WOULD-BE parents in Huddersfield may need to start saving!
The average cost of bringing up a child is now greater than buying a house, according to a new survey conducted among mothers.
Parents typically spend £164,000 on a son or daughter from birth to leaving university, compared with the £151,467 average cost of buying a UK home.
The figure is based on an on-line survey of 3,000 mothers carried out last month.
It was produced by researchers from Woolworths, who said it was a conservative estimate.
It does not take into account holidays, private tuition, private school fees, health insurance or mobile phones.
But it does include an estimate for the cost of child care, and the rise of "pester power" - including the cost of gadgets, games consoles, TVs and DVD players.
More than one in five of those surveyed admitted that if they had realised how much bringing up children actually cost, it would have put them off wanting one in the first place.
But the majority - 78% - said that once the baby arrived, money was not so much of a worry.
Nappies were the most expensive single item, according to 39% of those surveyed.
But almost half said the cost of a childminder was the greatest expense they faced in bringing up a family.
A full-time nanny can cost parents £300 or £400 a week in London but considerably less elsewhere, research found.
Even summer holidays are an expensive prospect, with parents expecting to pay more than £300 on average to keep their child safe and amused during the six to eight-week break.
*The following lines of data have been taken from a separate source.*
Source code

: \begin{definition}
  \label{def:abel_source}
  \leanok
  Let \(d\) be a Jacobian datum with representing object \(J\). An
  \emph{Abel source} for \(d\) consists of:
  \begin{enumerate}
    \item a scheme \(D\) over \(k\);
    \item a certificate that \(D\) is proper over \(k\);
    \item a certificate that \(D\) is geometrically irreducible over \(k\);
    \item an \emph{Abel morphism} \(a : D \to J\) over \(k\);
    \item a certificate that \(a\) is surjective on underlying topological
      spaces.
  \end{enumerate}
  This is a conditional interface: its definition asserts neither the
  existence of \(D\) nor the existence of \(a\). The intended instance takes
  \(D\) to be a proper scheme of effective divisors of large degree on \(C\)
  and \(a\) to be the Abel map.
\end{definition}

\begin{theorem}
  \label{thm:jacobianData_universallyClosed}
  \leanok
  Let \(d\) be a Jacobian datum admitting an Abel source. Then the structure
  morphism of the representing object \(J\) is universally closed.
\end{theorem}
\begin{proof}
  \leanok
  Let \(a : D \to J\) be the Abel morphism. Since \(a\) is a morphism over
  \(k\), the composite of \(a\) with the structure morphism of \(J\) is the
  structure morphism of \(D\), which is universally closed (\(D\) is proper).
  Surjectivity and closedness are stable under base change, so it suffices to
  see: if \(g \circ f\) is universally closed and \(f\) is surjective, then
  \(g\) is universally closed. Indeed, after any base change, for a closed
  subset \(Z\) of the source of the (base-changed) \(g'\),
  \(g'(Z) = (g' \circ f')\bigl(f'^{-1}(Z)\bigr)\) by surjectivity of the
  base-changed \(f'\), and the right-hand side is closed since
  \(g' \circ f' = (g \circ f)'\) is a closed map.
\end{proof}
The survey also charts teenagers' increased hankering after designer goods and items. Nearly four out of 10 mothers found teenagers aged between 16 and 19 were the most demanding and costly as the pressure of being "cool" took its toll.
Jo Ledsham, of Woolworths, said: "Children are now dependent on the family for longer and they're living at home for longer.
"The financial burden is large and increases if children go to university or further education.
"Kids are staying at home until their mid-20s and their contributions to the family aren't what you'd expect.
"And finally, even when they do leave home, they're still likely to ask for financial help if they marry."